Donor Spotlight

Perspective on a Nuclear Near-Miss

Joel Dobson, a former officer who was in the Strategic Air Command in the 1960s, lives in North Carolina where a near-nuclear accident known as the Goldsboro Broken Arrow took place more than 50 years ago. Joel recently wrote a book about the incident and had this to say: “The most dangerous legacies which we can leave our children are the huge number of nuclear weapons and global warming. We created both and we can fix both.” Read more about what happened in Goldsboro, in Joel’s own words.

Some say the most potentially dangerous nuclear accident occurred one year before the Cuban Missile Crisis, in January 1961 in Goldsboro, North Carolina. The danger was more than a possible thermonuclear detonation; it was the possibility of a resulting nuclear war.

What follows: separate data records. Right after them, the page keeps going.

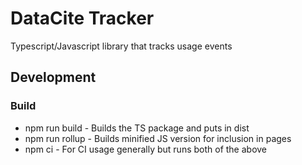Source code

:# DataCite Tracker

Typescript/Javascript library that tracks usage events

## Development

### Build

- npm run build - Builds the TS package and puts in dist
- npm run rollup - Builds minified JS version for inclusion in pages
- npm ci - For CI usage generally but runs both of the above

We had all the ingredients for the perfect storm of nuclear war. And we came very close to having the spark: a nuclear detonation on US soil. The buildup of weapons was at an all-time high, before sufficient command and control existed for their use. Communications had an unknown weakness called EMP, electromagnetic pulse. The Strategic Air Command (SAC) was the sole carrier of long-range nuclear weapons and had just started the 24-hour airborne alert during which fully loaded B-52s were in the air around the clock. The commander-in-chief of SAC was Air Force General Thomas Power who had received an unusual secret mandate by President Eisenhower’s “Pre-delegated Authority.” General Power could launch his nuclear force if two events occurred: if America were attacked with Soviet nuclear weapons, and if he were unable to reach the President or the Joint Chiefs of Staff.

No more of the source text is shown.